I realized I still needed to head back to my hotel to shower and change for a dinner appointment, so I had to cut to the chase. I only had time for a couple of pours and chose the 1985 Dow, always a VP that I have been enamored with and it was great to check in on it. Love it! Seriously great Dow quality and oh so young for now. This has a long and bright future ahead of it and it is so lush and soft and sexy now. Part of that had to do with the fact that the bottle had been opened earlier in the day and the headroom inside acted as a decanter. Between 1963 and 2007 ... every major vintage declared by Dow is a winner in my opinion (same with Graham's too) and 1985 is no exception. Last but not least, my 2nd and final red Port of the tasting was a nice pour of the beautiful 1952 Graham's Single Harvest Tawny. What's not to love? 1952 produced so many stellar wood-aged Ports and the Graham's is certainly no exception. I liked it even more in this brief lineup, than when I had it on its own.

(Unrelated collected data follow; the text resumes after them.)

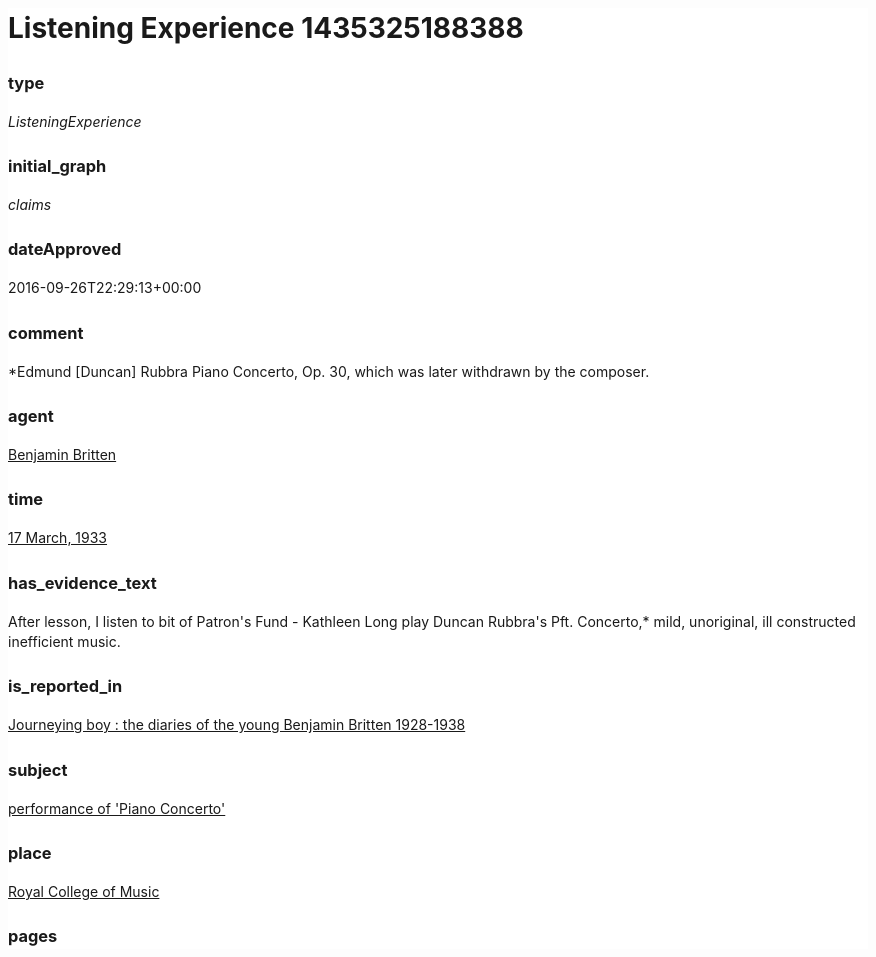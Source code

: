 # Listening Experience 1435325188388

### type


*ListeningExperience*

### initial_graph


*claims*

### dateApproved


2016-09-26T22:29:13+00:00

### comment


*Edmund [Duncan] Rubbra Piano Concerto, Op. 30, which was later withdrawn by the composer. 

### agent


[Benjamin Britten](#Benjamin-Britten)

### time


[17 March, 1933](#17-March-1933)

### has_evidence_text


After lesson, I listen to bit of Patron's Fund - Kathleen Long play Duncan Rubbra's Pft. Concerto,* mild, unoriginal, ill constructed inefficient music. 

### is_reported_in


[Journeying boy : the diaries of the young Benjamin Britten 1928-1938](#Journeying-boy-the-diaries-of-the-young-Benjamin-Britten-1928-1938)

### subject


[performance of 'Piano Concerto'](#performance-of-'Piano-Concerto')

### place


[Royal College of Music](#Royal-College-of-Music)

### pages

Dinner was with a very close friend and we dined at a relatively new place, not far from the Infante Sagres Hotel. I noticed Eric ifune walk by and waved to him but guess he did not see me. Anyway, we had a wonderful dinner and fine wines too. The white was good but unremarkable produced by a little known Douro producer. I had an appetizer of risotto with asparagus and for an entree, I was In the mood for seafood and was delighted to see Tuna steak on the menu as this is a fish dish that I don't believe I've ever seen in Porto before, yet it is a personal favorite. Cooked rare and to perfection, appointed with thinly sliced herb encrusted roasted potatoes. My dining companion had a steak and it must have been good because it was a large portion and she finished nearly all of it. We had a 2008 Niepoort Redoma to wash down the entrees. It was the perfect foil for both dishes and although I've enjoyed the 2008 in the past, this bottle seemed so fresh and extraordinarily fruit forward by comparison. Fine tannins persisted and this obviously will reward patience or at least a few more years of cellaring ... however, it is certainly fully accessible now too. Dessert was accompanied by the remaining half of the 1984 SW LBV that I had opened the night before. It was showing even better the 2nd night as the spirit had calmed down dramatically and it was smoother still. Impressive.
Today is the first day of the tour and I met Mario for breakfast in our hotel's rooftop restaurant. A beautiful clear blue sky today and about 20 degrees ... just perfect! 2.5 hours before we meet our guests. I am looking forward to the beginning of the PHT.